Examples of heterotetramers include haemoglobin (pictured), the NMDA receptor, some aquaporins, some AMPA receptors, as well as some enzymes.

===Purification of heterotetramers===
Ion-exchange chromatography is useful for isolating specific heterotetrameric protein assemblies, allowing purification of specific complexes according to both the number and the position of charged peptide tags. Nickel affinity chromatography may also be employed for heterotetramer purification.

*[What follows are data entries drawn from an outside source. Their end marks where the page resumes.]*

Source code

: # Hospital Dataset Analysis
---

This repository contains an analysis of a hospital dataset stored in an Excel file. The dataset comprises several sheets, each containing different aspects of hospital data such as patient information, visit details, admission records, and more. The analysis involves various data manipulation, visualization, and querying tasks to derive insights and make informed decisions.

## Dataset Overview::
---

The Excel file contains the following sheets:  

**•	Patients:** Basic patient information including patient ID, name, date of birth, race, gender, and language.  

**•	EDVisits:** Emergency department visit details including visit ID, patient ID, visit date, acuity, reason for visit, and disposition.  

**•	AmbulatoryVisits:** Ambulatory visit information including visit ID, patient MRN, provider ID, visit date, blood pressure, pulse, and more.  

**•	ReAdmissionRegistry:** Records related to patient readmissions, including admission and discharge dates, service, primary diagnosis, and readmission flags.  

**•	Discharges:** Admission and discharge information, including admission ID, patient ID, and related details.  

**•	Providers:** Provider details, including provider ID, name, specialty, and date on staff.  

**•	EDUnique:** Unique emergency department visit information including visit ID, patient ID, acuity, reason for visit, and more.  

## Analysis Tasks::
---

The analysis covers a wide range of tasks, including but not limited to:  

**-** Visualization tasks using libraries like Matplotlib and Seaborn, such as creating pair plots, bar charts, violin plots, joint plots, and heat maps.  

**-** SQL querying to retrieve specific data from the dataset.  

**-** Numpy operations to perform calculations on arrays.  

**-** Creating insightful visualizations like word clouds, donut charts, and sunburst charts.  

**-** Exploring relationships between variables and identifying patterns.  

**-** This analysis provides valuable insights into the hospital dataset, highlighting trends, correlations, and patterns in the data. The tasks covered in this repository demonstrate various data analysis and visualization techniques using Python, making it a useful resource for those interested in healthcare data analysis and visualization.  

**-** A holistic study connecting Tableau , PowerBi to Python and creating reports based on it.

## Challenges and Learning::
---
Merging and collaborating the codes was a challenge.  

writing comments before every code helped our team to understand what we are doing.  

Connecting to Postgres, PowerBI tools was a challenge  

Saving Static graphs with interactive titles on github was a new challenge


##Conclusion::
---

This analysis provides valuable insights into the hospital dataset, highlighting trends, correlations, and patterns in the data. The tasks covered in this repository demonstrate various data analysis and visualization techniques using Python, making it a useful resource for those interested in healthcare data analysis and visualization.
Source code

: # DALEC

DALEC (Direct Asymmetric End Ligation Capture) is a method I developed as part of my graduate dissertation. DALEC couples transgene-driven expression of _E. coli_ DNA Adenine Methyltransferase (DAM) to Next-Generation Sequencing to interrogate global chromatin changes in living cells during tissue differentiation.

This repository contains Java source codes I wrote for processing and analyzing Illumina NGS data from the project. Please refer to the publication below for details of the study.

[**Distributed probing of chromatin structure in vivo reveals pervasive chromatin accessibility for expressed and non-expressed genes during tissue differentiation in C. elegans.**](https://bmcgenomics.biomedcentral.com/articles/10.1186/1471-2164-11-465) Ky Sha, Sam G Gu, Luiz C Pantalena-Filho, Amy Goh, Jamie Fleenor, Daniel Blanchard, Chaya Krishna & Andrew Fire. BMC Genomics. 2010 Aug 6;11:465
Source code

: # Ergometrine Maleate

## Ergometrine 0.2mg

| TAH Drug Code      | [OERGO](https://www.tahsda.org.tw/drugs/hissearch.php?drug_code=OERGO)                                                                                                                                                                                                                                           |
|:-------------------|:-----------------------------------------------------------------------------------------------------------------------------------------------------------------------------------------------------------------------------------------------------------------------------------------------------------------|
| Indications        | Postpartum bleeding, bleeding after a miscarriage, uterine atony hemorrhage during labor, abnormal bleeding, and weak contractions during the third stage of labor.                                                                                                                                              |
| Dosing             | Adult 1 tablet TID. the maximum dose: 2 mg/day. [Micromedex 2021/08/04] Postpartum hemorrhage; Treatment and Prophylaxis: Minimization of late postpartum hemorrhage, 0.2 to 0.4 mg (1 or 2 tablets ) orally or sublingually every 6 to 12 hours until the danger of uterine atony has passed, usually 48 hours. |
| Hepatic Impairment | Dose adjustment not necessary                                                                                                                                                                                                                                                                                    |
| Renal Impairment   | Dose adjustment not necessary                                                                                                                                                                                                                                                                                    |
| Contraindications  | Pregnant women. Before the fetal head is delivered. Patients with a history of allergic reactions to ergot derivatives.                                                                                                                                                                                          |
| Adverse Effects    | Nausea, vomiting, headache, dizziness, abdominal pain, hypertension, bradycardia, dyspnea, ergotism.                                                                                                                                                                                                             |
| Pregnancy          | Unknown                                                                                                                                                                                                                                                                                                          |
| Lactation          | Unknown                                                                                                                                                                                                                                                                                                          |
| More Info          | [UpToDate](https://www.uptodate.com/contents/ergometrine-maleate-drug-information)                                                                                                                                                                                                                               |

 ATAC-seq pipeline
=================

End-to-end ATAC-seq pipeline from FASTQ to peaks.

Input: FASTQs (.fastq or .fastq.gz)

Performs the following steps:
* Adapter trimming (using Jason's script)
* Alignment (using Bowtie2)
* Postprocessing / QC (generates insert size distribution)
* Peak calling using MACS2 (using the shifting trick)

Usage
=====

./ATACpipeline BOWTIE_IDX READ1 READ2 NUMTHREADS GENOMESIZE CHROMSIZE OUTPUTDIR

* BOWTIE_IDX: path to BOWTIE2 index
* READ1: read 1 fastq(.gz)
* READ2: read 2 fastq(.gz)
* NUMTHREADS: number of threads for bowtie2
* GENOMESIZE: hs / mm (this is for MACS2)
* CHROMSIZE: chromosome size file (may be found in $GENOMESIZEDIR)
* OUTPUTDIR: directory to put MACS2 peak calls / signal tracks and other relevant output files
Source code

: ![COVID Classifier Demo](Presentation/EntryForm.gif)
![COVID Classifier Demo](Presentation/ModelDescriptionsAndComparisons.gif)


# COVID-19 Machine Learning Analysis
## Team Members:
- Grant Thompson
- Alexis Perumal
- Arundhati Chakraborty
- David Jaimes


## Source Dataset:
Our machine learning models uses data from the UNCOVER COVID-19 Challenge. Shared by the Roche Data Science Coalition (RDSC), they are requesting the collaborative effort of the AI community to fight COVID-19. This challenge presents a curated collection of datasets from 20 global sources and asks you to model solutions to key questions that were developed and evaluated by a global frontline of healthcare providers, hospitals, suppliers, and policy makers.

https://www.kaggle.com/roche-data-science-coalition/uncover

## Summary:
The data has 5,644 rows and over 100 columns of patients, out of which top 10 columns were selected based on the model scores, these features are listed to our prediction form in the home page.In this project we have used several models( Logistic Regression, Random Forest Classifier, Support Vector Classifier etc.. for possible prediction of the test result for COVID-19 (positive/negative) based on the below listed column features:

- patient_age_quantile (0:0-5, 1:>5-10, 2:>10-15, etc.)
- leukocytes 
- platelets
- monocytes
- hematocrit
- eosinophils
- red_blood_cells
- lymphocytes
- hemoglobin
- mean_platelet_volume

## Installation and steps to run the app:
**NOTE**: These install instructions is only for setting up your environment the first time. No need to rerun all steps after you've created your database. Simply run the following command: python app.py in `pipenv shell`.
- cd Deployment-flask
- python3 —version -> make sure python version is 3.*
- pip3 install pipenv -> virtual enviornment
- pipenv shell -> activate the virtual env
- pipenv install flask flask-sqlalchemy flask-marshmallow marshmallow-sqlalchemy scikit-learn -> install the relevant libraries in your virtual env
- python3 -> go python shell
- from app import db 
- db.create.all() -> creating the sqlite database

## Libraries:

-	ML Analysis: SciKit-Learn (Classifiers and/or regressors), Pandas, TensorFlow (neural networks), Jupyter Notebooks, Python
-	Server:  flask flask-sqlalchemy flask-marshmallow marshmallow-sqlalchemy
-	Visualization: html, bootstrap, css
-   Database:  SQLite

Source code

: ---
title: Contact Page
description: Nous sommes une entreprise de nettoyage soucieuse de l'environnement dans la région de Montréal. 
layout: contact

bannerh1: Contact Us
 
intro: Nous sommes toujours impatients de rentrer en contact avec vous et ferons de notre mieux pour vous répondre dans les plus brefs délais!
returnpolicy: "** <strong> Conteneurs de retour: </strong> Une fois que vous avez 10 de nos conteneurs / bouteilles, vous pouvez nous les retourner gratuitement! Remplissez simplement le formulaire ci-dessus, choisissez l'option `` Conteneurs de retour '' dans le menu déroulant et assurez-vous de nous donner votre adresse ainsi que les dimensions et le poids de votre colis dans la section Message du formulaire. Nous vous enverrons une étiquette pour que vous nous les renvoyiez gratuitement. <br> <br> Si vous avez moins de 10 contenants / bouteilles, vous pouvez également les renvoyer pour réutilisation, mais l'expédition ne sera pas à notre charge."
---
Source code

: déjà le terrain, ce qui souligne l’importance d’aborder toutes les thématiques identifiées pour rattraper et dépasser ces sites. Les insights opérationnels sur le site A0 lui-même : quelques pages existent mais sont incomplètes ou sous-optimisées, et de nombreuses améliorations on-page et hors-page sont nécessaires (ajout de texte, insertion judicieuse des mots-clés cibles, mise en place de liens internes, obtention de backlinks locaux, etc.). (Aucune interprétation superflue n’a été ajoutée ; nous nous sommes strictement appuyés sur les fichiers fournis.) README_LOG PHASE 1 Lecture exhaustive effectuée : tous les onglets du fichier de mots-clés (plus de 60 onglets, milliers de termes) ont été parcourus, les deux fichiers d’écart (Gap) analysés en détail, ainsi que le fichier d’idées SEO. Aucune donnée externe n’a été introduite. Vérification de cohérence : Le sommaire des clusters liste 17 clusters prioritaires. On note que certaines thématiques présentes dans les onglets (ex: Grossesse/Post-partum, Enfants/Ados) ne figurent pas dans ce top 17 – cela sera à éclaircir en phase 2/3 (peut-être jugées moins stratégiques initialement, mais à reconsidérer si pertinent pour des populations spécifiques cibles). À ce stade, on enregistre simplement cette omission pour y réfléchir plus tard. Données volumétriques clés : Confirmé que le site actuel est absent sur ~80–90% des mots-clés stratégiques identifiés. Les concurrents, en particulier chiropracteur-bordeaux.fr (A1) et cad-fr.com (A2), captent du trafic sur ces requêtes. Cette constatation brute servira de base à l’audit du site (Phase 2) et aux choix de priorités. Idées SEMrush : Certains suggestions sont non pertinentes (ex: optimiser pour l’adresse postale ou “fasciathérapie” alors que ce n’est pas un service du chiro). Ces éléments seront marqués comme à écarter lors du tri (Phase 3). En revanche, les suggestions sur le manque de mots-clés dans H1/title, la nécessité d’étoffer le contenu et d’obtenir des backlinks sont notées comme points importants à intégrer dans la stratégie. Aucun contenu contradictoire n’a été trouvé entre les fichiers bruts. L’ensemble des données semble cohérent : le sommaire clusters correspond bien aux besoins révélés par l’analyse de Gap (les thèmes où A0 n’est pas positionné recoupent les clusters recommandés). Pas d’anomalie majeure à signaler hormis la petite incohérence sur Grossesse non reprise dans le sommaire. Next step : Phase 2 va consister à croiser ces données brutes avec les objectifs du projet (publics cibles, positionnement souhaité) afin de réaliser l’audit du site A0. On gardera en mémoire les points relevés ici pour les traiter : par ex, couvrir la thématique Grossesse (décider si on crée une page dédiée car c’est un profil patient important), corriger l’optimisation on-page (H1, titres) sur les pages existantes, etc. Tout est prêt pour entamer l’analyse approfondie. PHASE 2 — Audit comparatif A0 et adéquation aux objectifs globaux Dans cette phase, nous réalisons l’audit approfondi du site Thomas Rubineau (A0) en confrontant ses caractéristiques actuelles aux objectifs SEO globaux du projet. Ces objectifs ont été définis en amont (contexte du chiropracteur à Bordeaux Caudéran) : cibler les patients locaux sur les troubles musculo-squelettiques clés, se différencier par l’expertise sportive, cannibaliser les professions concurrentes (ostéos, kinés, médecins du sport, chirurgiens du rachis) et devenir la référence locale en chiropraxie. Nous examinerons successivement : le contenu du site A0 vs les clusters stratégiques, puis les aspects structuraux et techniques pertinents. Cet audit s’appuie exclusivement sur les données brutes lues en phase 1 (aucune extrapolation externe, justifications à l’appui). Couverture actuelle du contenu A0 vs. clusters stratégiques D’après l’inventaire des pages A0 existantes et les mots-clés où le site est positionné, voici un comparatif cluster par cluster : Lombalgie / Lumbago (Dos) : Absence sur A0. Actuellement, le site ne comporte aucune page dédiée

===Intragenic complementation===

Multiple copies of a polypeptide encoded by a gene often can form an aggregate referred to as a multimer. When a multimer is formed from polypeptides produced by two different mutant alleles of a particular gene, the mixed multimer may exhibit greater functional activity than the unmixed multimers formed by each of the mutants alone. When a mixed multimer displays increased functionality relative to the unmixed multimers, the phenomenon is referred to as intragenic complementation. In humans, argininosuccinate lyase (ASL) is a homotetrameric enzyme that can undergo intragenic complementation. An ASL disorder in humans can arise from mutations in the ASL gene, particularly mutations that affect the active site of the tetrameric enzyme. ASL disorder is associated with considerable clinical and genetic heterogeneity which is considered to reflect the extensive intragenic complementation occurring among different individual patients.